Many web sites are accessed by hundreds of thousands of users on a daily basis. To support such a large volume of access, many web sites typically are hosted on a large number of web servers. Each web server has the software and data needed to respond to each access. When a web site receives an access request, the request is distributed to one of the web servers for servicing. Various load-balancing techniques are used to help ensure that requests are serviced in a timely manner by a web server.
It is important that each web server has the same software and data so each request can be serviced in a uniform manner. For example, if users can purchase products through a web site, then each web server for that site would have access to a catalog of the available products that includes product descriptions and pricing information. Each web server may have access to its own copy of the catalog or a copy shared with some of the other web servers. If each copy of the catalog was not the same, then a user might receive different pricing information depending on the web server to which their request happens to be distributed. To prevent such undesirable inconsistencies, all copies of catalogs typically are updated at the same time and, because catalogs can be very large, they generally are updated only on a periodic basis. For example, the pricing information of a catalog may be updated once a day at the same time for each copy.

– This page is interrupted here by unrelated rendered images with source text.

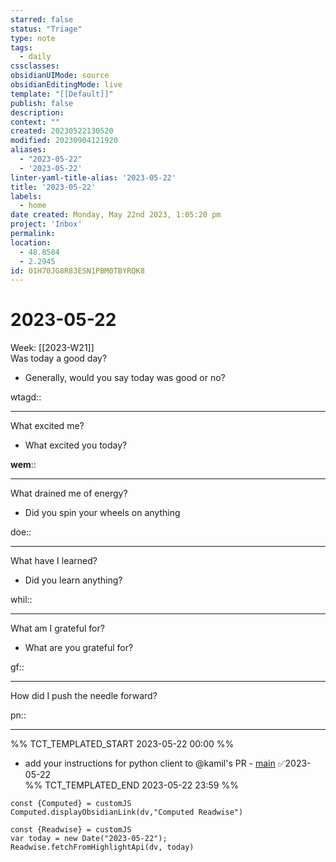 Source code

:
 ```yaml
---
starred: false
status: "Triage"
type: note
tags:
  - daily
cssclasses: 
obsidianUIMode: source
obsidianEditingMode: live
template: "[[Default]]"
publish: false
description: 
context: ""
created: 20230522130520
modified: 20230904121920
aliases:
  - "2023-05-22"
  - '2023-05-22'
linter-yaml-title-alias: '2023-05-22'
title: '2023-05-22'
labels:
  - home
date created: Monday, May 22nd 2023, 1:05:20 pm
project: 'Inbox'
permalink: 
location:
  - 48.8584
  - 2.2945
id: 01H70JG8R83ESN1PBM0TBYRQK8
---
```


# 2023-05-22

Week: [[2023-W21]]  
Was today a good day?

- Generally, would you say today was good or no?

wtagd::

---

What excited me?

- What excited you today?

**wem**::

---

What drained me of energy?

- Did you spin your wheels on anything

doe::

---

What have I learned?

- Did you learn anything?

whil::

---

What am I grateful for?

- What are you grateful for?

gf::

---

How did I push the needle forward?

pn::

---

%% TCT_TEMPLATED_START 2023-05-22 00:00 %%
- add your instructions for python client to @kamil's PR - [main](drafts://x-callback-url/runAction?text=c408a3cc-4d64-460e-8afb-d17c851bc1e3,6900704694&action=Write%20to%20Obsidian%20File) ✅2023-05-22  
%% TCT_TEMPLATED_END 2023-05-22 23:59 %%

```dataviewjs
const {Computed} = customJS
Computed.displayObsidianLink(dv,"Computed Readwise")
```

```dataviewjs
const {Readwise} = customJS
var today = new Date("2023-05-22");
Readwise.fetchFromHighlightApi(dv, today)
```
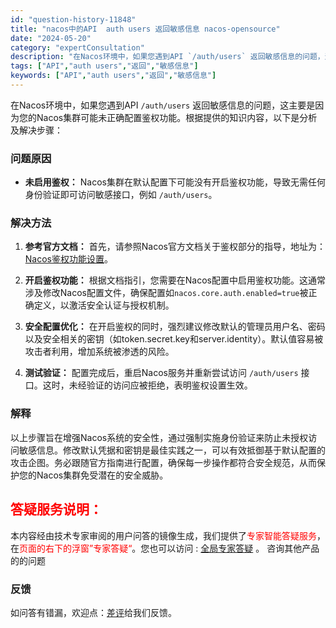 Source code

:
 ```yaml
---
id: "question-history-11848"
title: "nacos中的API  auth users 返回敏感信息 nacos-opensource"
date: "2024-05-20"
category: "expertConsultation"
description: "在Nacos环境中，如果您遇到API `/auth/users` 返回敏感信息的问题，这主要是因为您的Nacos集群可能未正确配置鉴权功能。根据提供的知识内容，以下是分析及解决步骤：### 问题原因- **未启用鉴权：** Nacos集群在默认配置下可能没有开启鉴权功能，导致无需任何身份验证即可访问"
tags: ["API","auth users","返回","敏感信息"]
keywords: ["API","auth users","返回","敏感信息"]
---
```


在Nacos环境中，如果您遇到API `/auth/users` 返回敏感信息的问题，这主要是因为您的Nacos集群可能未正确配置鉴权功能。根据提供的知识内容，以下是分析及解决步骤：

### 问题原因
- **未启用鉴权：** Nacos集群在默认配置下可能没有开启鉴权功能，导致无需任何身份验证即可访问敏感接口，例如 `/auth/users`。

### 解决方法
1. **参考官方文档：** 首先，请参照Nacos官方文档关于鉴权部分的指导，地址为：[Nacos鉴权功能设置](https://nacos.io/docs/latest/guide/user/auth/)。
   
2. **开启鉴权功能：** 根据文档指引，您需要在Nacos配置中启用鉴权功能。这通常涉及修改Nacos配置文件，确保配置如`nacos.core.auth.enabled=true`被正确定义，以激活安全认证与授权机制。

3. **安全配置优化：** 在开启鉴权的同时，强烈建议修改默认的管理员用户名、密码以及安全相关的密钥（如token.secret.key和server.identity）。默认值容易被攻击者利用，增加系统被渗透的风险。

4. **测试验证：** 配置完成后，重启Nacos服务并重新尝试访问 `/auth/users` 接口。这时，未经验证的访问应被拒绝，表明鉴权设置生效。

### 解释
以上步骤旨在增强Nacos系统的安全性，通过强制实施身份验证来防止未授权访问敏感信息。修改默认凭据和密钥是最佳实践之一，可以有效抵御基于默认配置的攻击企图。务必跟随官方指南进行配置，确保每一步操作都符合安全规范，从而保护您的Nacos集群免受潜在的安全威胁。
## <font color="#FF0000">答疑服务说明：</font> 

本内容经由技术专家审阅的用户问答的镜像生成，我们提供了<font color="#FF0000">专家智能答疑服务</font>，在<font color="#FF0000">页面的右下的浮窗”专家答疑“</font>。您也可以访问 : [全局专家答疑](https://opensource.alibaba.com/chatBot) 。 咨询其他产品的的问题

### 反馈
如问答有错漏，欢迎点：[差评](https://ai.nacos.io/user/feedbackByEnhancerGradePOJOID?enhancerGradePOJOId=13938)给我们反馈。
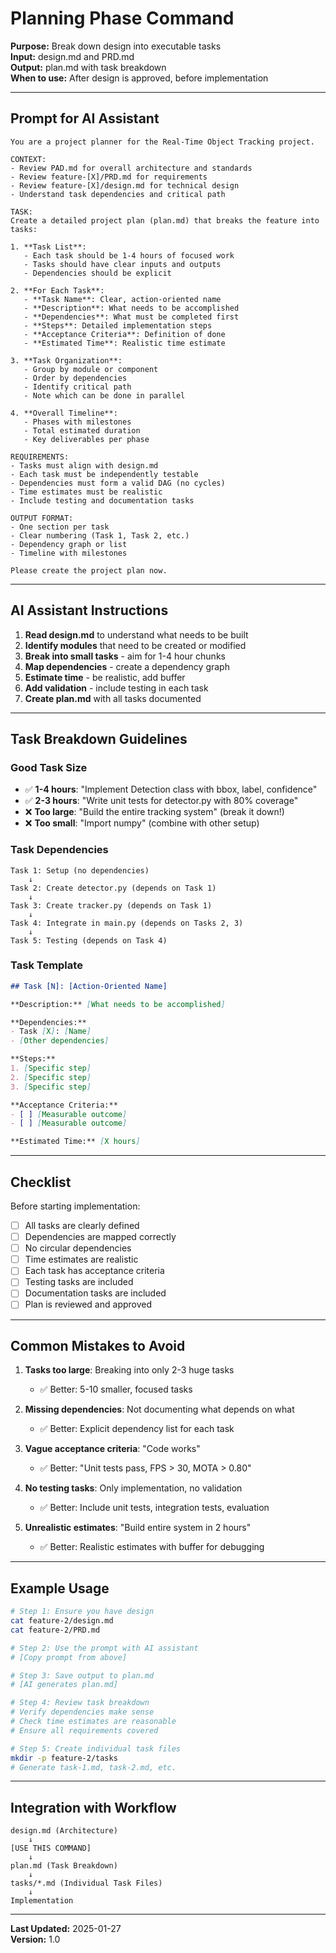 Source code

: # Planning Phase Command

**Purpose:** Break down design into executable tasks  
**Input:** design.md and PRD.md  
**Output:** plan.md with task breakdown  
**When to use:** After design is approved, before implementation

---

## Prompt for AI Assistant

```
You are a project planner for the Real-Time Object Tracking project.

CONTEXT:
- Review PAD.md for overall architecture and standards
- Review feature-[X]/PRD.md for requirements
- Review feature-[X]/design.md for technical design
- Understand task dependencies and critical path

TASK:
Create a detailed project plan (plan.md) that breaks the feature into tasks:

1. **Task List**: 
   - Each task should be 1-4 hours of focused work
   - Tasks should have clear inputs and outputs
   - Dependencies should be explicit
   
2. **For Each Task**:
   - **Task Name**: Clear, action-oriented name
   - **Description**: What needs to be accomplished
   - **Dependencies**: What must be completed first
   - **Steps**: Detailed implementation steps
   - **Acceptance Criteria**: Definition of done
   - **Estimated Time**: Realistic time estimate
   
3. **Task Organization**:
   - Group by module or component
   - Order by dependencies
   - Identify critical path
   - Note which can be done in parallel
   
4. **Overall Timeline**:
   - Phases with milestones
   - Total estimated duration
   - Key deliverables per phase

REQUIREMENTS:
- Tasks must align with design.md
- Each task must be independently testable
- Dependencies must form a valid DAG (no cycles)
- Time estimates must be realistic
- Include testing and documentation tasks

OUTPUT FORMAT:
- One section per task
- Clear numbering (Task 1, Task 2, etc.)
- Dependency graph or list
- Timeline with milestones

Please create the project plan now.
```

---

## AI Assistant Instructions

1. **Read design.md** to understand what needs to be built
2. **Identify modules** that need to be created or modified
3. **Break into small tasks** - aim for 1-4 hour chunks
4. **Map dependencies** - create a dependency graph
5. **Estimate time** - be realistic, add buffer
6. **Add validation** - include testing in each task
7. **Create plan.md** with all tasks documented

---

## Task Breakdown Guidelines

### Good Task Size
- ✅ **1-4 hours**: "Implement Detection class with bbox, label, confidence"
- ✅ **2-3 hours**: "Write unit tests for detector.py with 80% coverage"
- ❌ **Too large**: "Build the entire tracking system" (break it down!)
- ❌ **Too small**: "Import numpy" (combine with other setup)

### Task Dependencies
```
Task 1: Setup (no dependencies)
    ↓
Task 2: Create detector.py (depends on Task 1)
    ↓
Task 3: Create tracker.py (depends on Task 1)
    ↓
Task 4: Integrate in main.py (depends on Tasks 2, 3)
    ↓
Task 5: Testing (depends on Task 4)
```

### Task Template
```markdown
## Task [N]: [Action-Oriented Name]

**Description:** [What needs to be accomplished]

**Dependencies:** 
- Task [X]: [Name]
- [Other dependencies]

**Steps:**
1. [Specific step]
2. [Specific step]
3. [Specific step]

**Acceptance Criteria:**
- [ ] [Measurable outcome]
- [ ] [Measurable outcome]

**Estimated Time:** [X hours]
```

---

## Checklist

Before starting implementation:

- [ ] All tasks are clearly defined
- [ ] Dependencies are mapped correctly
- [ ] No circular dependencies
- [ ] Time estimates are realistic
- [ ] Each task has acceptance criteria
- [ ] Testing tasks are included
- [ ] Documentation tasks are included
- [ ] Plan is reviewed and approved

---

## Common Mistakes to Avoid

1. **Tasks too large**: Breaking into only 2-3 huge tasks
   - ✅ Better: 5-10 smaller, focused tasks

2. **Missing dependencies**: Not documenting what depends on what
   - ✅ Better: Explicit dependency list for each task

3. **Vague acceptance criteria**: "Code works"
   - ✅ Better: "Unit tests pass, FPS > 30, MOTA > 0.80"

4. **No testing tasks**: Only implementation, no validation
   - ✅ Better: Include unit tests, integration tests, evaluation

5. **Unrealistic estimates**: "Build entire system in 2 hours"
   - ✅ Better: Realistic estimates with buffer for debugging

---

## Example Usage

```bash
# Step 1: Ensure you have design
cat feature-2/design.md
cat feature-2/PRD.md

# Step 2: Use the prompt with AI assistant
# [Copy prompt from above]

# Step 3: Save output to plan.md
# [AI generates plan.md]

# Step 4: Review task breakdown
# Verify dependencies make sense
# Check time estimates are reasonable
# Ensure all requirements covered

# Step 5: Create individual task files
mkdir -p feature-2/tasks
# Generate task-1.md, task-2.md, etc.
```

---

## Integration with Workflow

```
design.md (Architecture)
    ↓
[USE THIS COMMAND]
    ↓
plan.md (Task Breakdown)
    ↓
tasks/*.md (Individual Task Files)
    ↓
Implementation
```

---

**Last Updated:** 2025-01-27  
**Version:** 1.0
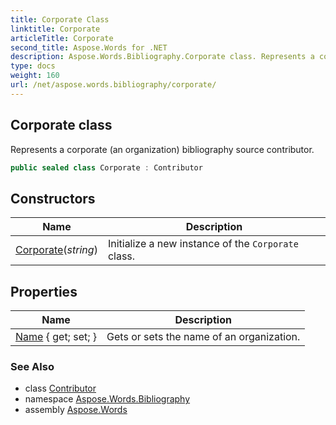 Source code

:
 ```yaml
---
title: Corporate Class
linktitle: Corporate
articleTitle: Corporate
second_title: Aspose.Words for .NET
description: Aspose.Words.Bibliography.Corporate class. Represents a corporate an organization bibliography source contributor in C#.
type: docs
weight: 160
url: /net/aspose.words.bibliography/corporate/
---
```

## Corporate class

Represents a corporate (an organization) bibliography source contributor.

```csharp
public sealed class Corporate : Contributor
```

## Constructors

| Name | Description |
| --- | --- |
| [Corporate](corporate/)(*string*) | Initialize a new instance of the `Corporate` class. |

## Properties

| Name | Description |
| --- | --- |
| [Name](../../aspose.words.bibliography/corporate/name/) { get; set; } | Gets or sets the name of an organization. |

### See Also

* class [Contributor](../contributor/)
* namespace [Aspose.Words.Bibliography](../../aspose.words.bibliography/)
* assembly [Aspose.Words](../../)
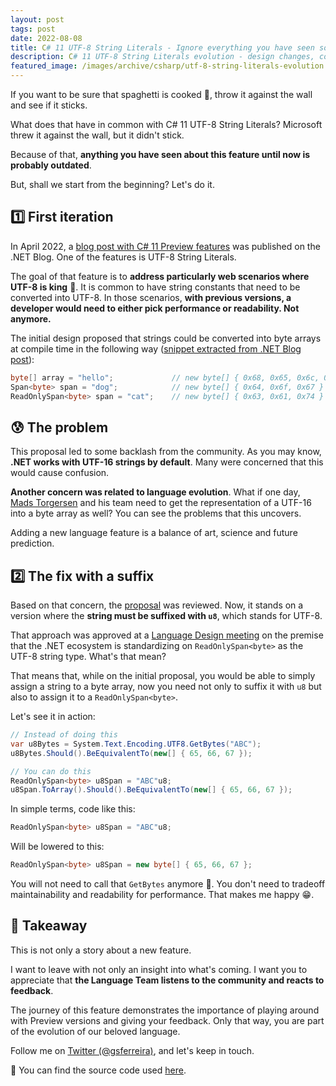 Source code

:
 ```yaml
---
layout: post
tags: post
date: 2022-08-08
title: C# 11 UTF-8 String Literals - Ignore everything you have seen so far
description: C# 11 UTF-8 String Literals evolution - design changes, community feedback, and performance-readability balance in web scenarios.
featured_image: /images/archive/csharp/utf-8-string-literals-evolution.png
---
```


If you want to be sure that spaghetti is cooked 🍝, throw it against the wall and see if it sticks.

What does that have in common with C# 11 UTF-8 String Literals? Microsoft threw it against the wall, but it didn't stick.

Because of that, **anything you have seen about this feature until now is probably outdated**.

But, shall we start from the beginning? Let's do it.

## 1️⃣ First iteration

In April 2022, a [blog post with C# 11 Preview features](https://devblogs.microsoft.com/dotnet/csharp-11-preview-updates/#utf-8-string-literals) was published on the .NET Blog. One of the features is UTF-8 String Literals.

The goal of that feature is to **address particularly web scenarios where UTF-8 is king** 👑. It is common to have string constants that need to be converted into UTF-8. In those scenarios, **with previous versions, a developer would need to either pick performance or readability. Not anymore.**

The initial design proposed that strings could be converted into byte arrays at compile time in the following way ([snippet extracted from .NET Blog post](https://devblogs.microsoft.com/dotnet/csharp-11-preview-updates/#utf-8-string-literals)):

```csharp
byte[] array = "hello";             // new byte[] { 0x68, 0x65, 0x6c, 0x6c, 0x6f }
Span<byte> span = "dog";            // new byte[] { 0x64, 0x6f, 0x67 }
ReadOnlySpan<byte> span = "cat";    // new byte[] { 0x63, 0x61, 0x74 }
```

## 😰 The problem

This proposal led to some backlash from the community. As you may know, **.NET works with UTF-16 strings by default**. Many were concerned that this would cause confusion.

**Another concern was related to language evolution**. What if one day, [Mads Torgersen](https://devblogs.microsoft.com/dotnet/author/madst/) and his team need to get the representation of a UTF-16 into a byte array as well? You can see the problems that this uncovers.

Adding a new language feature is a balance of art, science and future prediction.

## 2️⃣ The fix with a suffix

Based on that concern, the [proposal](https://github.com/dotnet/csharplang/blob/main/proposals/utf8-string-literals.md) was reviewed. Now, it stands on a version where the **string must be suffixed with `u8`**, which stands for UTF-8.

That approach was approved at a [Language Design meeting](https://github.com/dotnet/csharplang/blob/main/meetings/2022/LDM-2022-04-18.md#issues-with-utf8-string-literals) on the premise that the .NET ecosystem is standardizing on `ReadOnlySpan<byte>` as the UTF-8 string type.
What's that mean?

That means that, while on the initial proposal, you would be able to simply assign a string to a byte array, now you need not only to suffix it with `u8` but also to assign it to a `ReadOnlySpan<byte>`.

Let's see it in action:

```csharp
// Instead of doing this
var u8Bytes = System.Text.Encoding.UTF8.GetBytes("ABC");
u8Bytes.Should().BeEquivalentTo(new[] { 65, 66, 67 });

// You can do this
ReadOnlySpan<byte> u8Span = "ABC"u8;
u8Span.ToArray().Should().BeEquivalentTo(new[] { 65, 66, 67 });
```

In simple terms, code like this:

```csharp
ReadOnlySpan<byte> u8Span = "ABC"u8;
```

Will be lowered to this:

```csharp
ReadOnlySpan<byte> u8Span = new byte[] { 65, 66, 67 };
```

You will not need to call that `GetBytes` anymore 🎉. You don't need to tradeoff maintainability and readability for performance. That makes me happy 😁.

## 👏 Takeaway

This is not only a story about a new feature.

I want to leave with not only an insight into what's coming.
I want you to appreciate that **the Language Team listens to the community and reacts to feedback**.

The journey of this feature demonstrates the importance of playing around with Preview versions and giving your feedback. Only that way, you are part of the evolution of our beloved language.

Follow me on [Twitter (@gsferreira)](https://twitter.com/gsferreira), and let's keep in touch.

🔗 You can find the source code used [here](https://github.com/gsferreira/dotnet-playground/tree/main/csharp/11/Utf8StringLiterals).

When the data on a web server is updated only periodically, there may be times when the data on the web server may not be what the web site operator wants because of the delay inherent in making only periodic updates. For example, if the pricing information for a catalog is only updated once a day, then the price of a given product cannot be changed more frequently to address market conditions. Thus, if a competitor of a web site lowers the price of a product just after the pricing information for that product has been updated in the catalog, the web site would need to wait 24 hours before lowering its price in response to the competitor's lower price.
Some data used by a web site changes so frequently that each web server cannot rely on its own copy of infrequently updated data. For example, the inventory for many products can change very rapidly as orders are placed and additional inventory is received. Typically, such data is stored at a central location (e.g., a database server) that is accessed by each web server as needed. The storage of such data at a central location, however, creates the possibility of a bottleneck that may slow the responsiveness of a web site as access to it increases. In addition, as access to a given web site increases, it might be prohibitively costly to increase the capacity of the web site to support additional web servers in part because the storage of data only at a central location is not particularly scalable.
It would be desirable to have a technique that would allow for each web server to have access to a local copy of the data to avoid bottlenecks, to have such data updated on a real-time basis, and to ensure that each copy of the data is relatively consistent.